Non è stato provato che avesse la disponibilità della carta di credito, né i soldi oggetto della truffa e poi nella sua abitazione non è stato trovato nulla di tutto questo. Da qui l’assoluzione per un trentaduenne napoletano, difeso dall’avvocato Nunziatina Armeli, per non aver commesso il fatto; si contestava frode informatica, per fatti accaduti nel 2017 a Capo d’Orlando.
Secondo l’accusa, l’uomo si sarebbe reso responsabile di un attacco informatico, intercettando lo scambio di posta elettronica tra due aziende relativo al pagamento di due fatture per beni acquistati da un imprenditore orlandino presso una ditta di Messina. La ditta, che aveva venduto il materiale, aveva comunicato con email all’imprenditore di Capo d’Orlando l’iban su cui effettuare i bonifici con gli importi, allegando le fatture.

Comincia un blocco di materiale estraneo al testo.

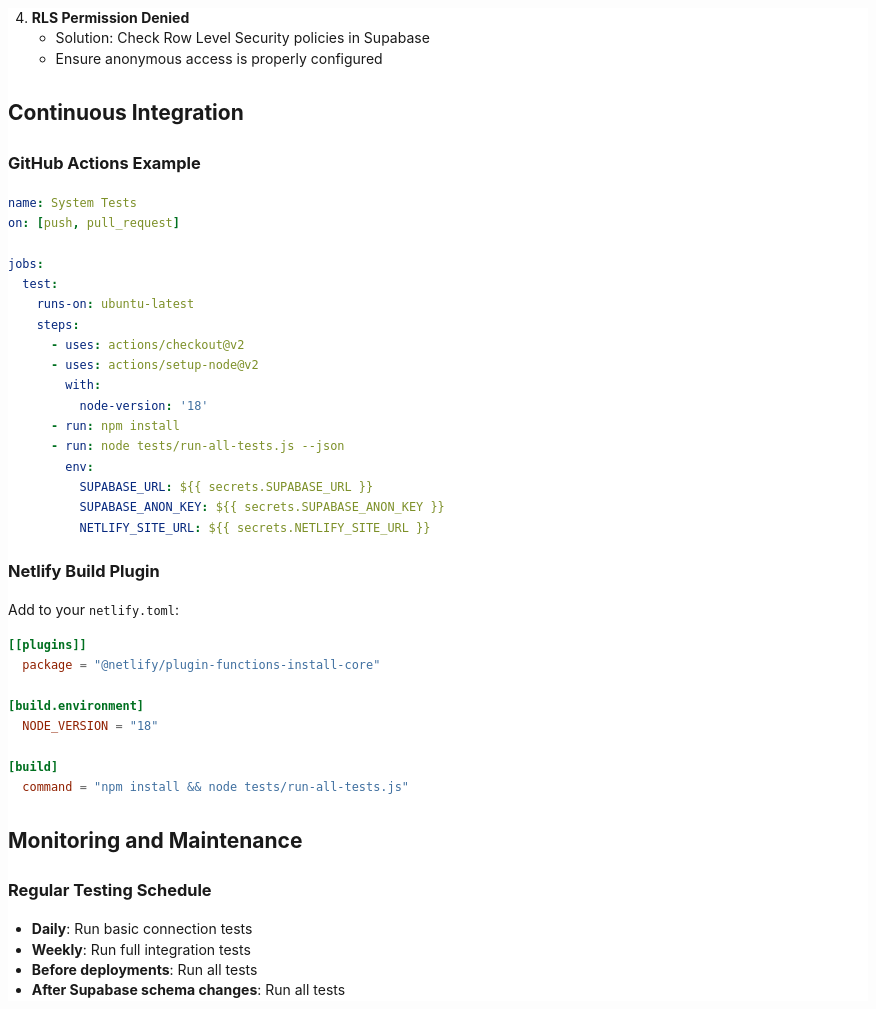 4. **RLS Permission Denied**
   - Solution: Check Row Level Security policies in Supabase
   - Ensure anonymous access is properly configured

## Continuous Integration

### GitHub Actions Example

```yaml
name: System Tests
on: [push, pull_request]

jobs:
  test:
    runs-on: ubuntu-latest
    steps:
      - uses: actions/checkout@v2
      - uses: actions/setup-node@v2
        with:
          node-version: '18'
      - run: npm install
      - run: node tests/run-all-tests.js --json
        env:
          SUPABASE_URL: ${{ secrets.SUPABASE_URL }}
          SUPABASE_ANON_KEY: ${{ secrets.SUPABASE_ANON_KEY }}
          NETLIFY_SITE_URL: ${{ secrets.NETLIFY_SITE_URL }}
```

### Netlify Build Plugin

Add to your `netlify.toml`:

```toml
[[plugins]]
  package = "@netlify/plugin-functions-install-core"

[build.environment]
  NODE_VERSION = "18"

[build]
  command = "npm install && node tests/run-all-tests.js"
```

## Monitoring and Maintenance

### Regular Testing Schedule

- **Daily**: Run basic connection tests
- **Weekly**: Run full integration tests
- **Before deployments**: Run all tests
- **After Supabase schema changes**: Run all tests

Secondo il prospetto accusatorio, l’imputato si sarebbe spacciato per nuovo amministratore della ditta creditrice, indicando un nuovo codice Iban e una diversa carta di credito su cui eseguire i versamenti, inducendo in errore il debitore che eseguì due bonifici di 5000 e 1915 euro tra marzo e aprile 2017.
Quest’ultimo, dopo aver verificato che il suo denaro non era stato recapito alla ditta di Messina, scoperta la truffa, presentò denuncia e gli inquirenti, seguendo il flusso e i movimenti del denaro, risalirono all’imputato.
Nella sua requisitoria il pm Carlo Giorgianni, aveva chiesto la condanna a due anni di reclusione e il pagamento di una multa; a questa richiesta si era associato il difensore di parte civile.
Nell’arringa conclusiva l’avvocato Nunziatina Armeli, ha evidenziato come non sarebbe emerso che l’imputato avesse attivato la carta di credito sul cui iban erano state versate le somme di denaro, né a seguito della perquisizione domiciliare fossero stati rinvenuti il denaro o la carta di credito.
Dunque non vi era prova della colpevolezza. Da qui il giudice monocratico del Tribunale di Patti Edoardo Zantedeschi, accogliendo la tesi del difensore, ha assolto l’imputato da ogni accusa.